Le 4 décembre, lors d’une séance d’université populaire dans la province du Kasaï, plus précisément à Tshikapa, Adolphe Muzito, ancien Premier Ministre et actuel candidat à la présidence, a détaillé ses propositions de campagne. L’accent a été mis sur l’augmentation des salaires des fonctionnaires de l’État dès sa première année au pouvoir.
Muzito, devant un auditoire attentif, a déclaré avec conviction : « Le Gouvernement a alloué plus d’1 milliard de dollars pour les dernières élections générales, soit 500 millions chaque année. En considérant que ces dépenses ne seront pas nécessaires l’an prochain, je m’engage à affecter cet argent à l’amélioration des salaires des fonctionnaires de l’État dès ma première année de mandat, en attendant les réformes visant à tripler ce budget sur les 10 prochaines années. »
Cette proposition intervient dans le cadre d’une série de rencontres de proximité que Muzito a initiées dans la région du Kasaï. Après un rassemblement réussi au terrain Kwata, le candidat numéro 24 prévoit d’autres rencontres à Kamonya et à Kananga avant de poursuivre sa campagne dans d’autres espaces sociologiques.
L’ancien Premier Ministre insiste sur l’idée que la gestion prudente des ressources allouées aux élections peut être réorientée vers des initiatives bénéfiques pour la population, en l’occurrence, l’augmentation des salaires des fonctionnaires de l’État.
Cependant, il est crucial de noter que ces propositions nécessiteront un examen approfondi et une validation, compte tenu des implications financières à long terme.
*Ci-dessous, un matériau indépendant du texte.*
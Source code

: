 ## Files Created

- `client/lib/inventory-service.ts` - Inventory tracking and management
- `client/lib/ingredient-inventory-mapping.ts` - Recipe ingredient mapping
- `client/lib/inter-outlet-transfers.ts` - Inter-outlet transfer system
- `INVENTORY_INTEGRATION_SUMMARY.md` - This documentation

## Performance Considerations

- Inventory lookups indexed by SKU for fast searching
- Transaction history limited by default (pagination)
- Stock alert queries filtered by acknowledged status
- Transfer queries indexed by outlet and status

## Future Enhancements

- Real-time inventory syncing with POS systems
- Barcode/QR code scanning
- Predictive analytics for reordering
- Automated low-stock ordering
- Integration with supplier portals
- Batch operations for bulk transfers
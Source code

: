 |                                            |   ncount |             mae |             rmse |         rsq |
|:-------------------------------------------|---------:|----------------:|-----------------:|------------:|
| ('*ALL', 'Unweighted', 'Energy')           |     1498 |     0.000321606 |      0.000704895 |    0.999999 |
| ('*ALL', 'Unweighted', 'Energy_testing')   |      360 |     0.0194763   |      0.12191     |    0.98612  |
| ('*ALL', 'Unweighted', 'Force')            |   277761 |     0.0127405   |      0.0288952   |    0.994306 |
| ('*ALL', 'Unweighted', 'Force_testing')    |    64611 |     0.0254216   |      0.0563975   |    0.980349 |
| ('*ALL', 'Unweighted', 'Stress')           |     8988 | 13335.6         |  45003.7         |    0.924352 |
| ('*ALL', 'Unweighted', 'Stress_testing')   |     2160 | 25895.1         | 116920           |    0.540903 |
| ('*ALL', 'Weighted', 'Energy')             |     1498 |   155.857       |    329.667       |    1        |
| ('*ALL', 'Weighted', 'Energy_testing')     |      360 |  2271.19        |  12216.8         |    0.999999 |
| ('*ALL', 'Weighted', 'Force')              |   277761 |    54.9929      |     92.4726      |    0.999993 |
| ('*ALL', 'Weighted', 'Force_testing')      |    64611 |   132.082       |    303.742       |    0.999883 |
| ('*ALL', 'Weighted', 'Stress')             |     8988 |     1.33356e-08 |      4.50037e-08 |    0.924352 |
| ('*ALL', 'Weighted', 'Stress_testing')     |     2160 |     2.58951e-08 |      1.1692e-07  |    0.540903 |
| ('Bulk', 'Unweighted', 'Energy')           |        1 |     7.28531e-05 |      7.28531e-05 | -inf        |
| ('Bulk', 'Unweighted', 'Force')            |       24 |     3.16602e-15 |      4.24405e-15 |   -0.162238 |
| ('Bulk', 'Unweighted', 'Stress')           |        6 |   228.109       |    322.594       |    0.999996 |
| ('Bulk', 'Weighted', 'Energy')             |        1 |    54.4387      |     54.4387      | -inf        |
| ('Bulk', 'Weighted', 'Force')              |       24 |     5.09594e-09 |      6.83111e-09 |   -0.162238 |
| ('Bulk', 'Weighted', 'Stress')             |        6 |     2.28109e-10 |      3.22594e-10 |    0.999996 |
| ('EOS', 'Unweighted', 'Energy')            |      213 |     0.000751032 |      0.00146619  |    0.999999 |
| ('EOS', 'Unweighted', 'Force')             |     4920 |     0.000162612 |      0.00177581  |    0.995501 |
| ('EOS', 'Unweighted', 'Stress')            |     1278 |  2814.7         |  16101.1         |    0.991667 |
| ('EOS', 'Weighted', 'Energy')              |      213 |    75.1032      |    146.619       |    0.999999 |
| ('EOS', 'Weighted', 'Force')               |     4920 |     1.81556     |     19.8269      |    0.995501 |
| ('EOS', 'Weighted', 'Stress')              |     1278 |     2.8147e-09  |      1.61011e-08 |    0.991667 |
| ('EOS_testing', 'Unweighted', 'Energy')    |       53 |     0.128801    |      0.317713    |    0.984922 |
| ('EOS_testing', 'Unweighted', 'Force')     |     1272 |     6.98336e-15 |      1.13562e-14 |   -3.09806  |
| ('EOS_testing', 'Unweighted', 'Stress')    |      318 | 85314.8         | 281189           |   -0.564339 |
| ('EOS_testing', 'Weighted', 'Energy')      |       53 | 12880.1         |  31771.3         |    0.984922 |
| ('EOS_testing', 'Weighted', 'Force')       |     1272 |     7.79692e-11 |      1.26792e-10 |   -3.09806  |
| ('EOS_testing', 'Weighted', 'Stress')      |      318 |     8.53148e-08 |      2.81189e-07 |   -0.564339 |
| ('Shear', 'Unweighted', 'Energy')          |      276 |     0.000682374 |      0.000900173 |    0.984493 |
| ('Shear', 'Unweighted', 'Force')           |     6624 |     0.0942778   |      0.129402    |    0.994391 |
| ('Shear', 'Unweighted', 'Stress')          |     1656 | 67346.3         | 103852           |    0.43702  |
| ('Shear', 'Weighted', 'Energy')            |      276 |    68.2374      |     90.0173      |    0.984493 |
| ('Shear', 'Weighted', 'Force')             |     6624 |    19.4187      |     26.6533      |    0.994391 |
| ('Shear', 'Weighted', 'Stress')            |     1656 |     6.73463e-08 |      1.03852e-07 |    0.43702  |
Les réformes annoncées par Muzito pour tripler le budget sur une décennie suscitent également des interrogations quant à leur faisabilité et à leurs conséquences.
En conclusion, la proposition d’Adolphe Muzito d’augmenter les salaires des fonctionnaires souligne l’importance de la gestion judicieuse des ressources publiques. Cependant, des analyses approfondies seront nécessaires pour évaluer la viabilité de ces engagements à long terme.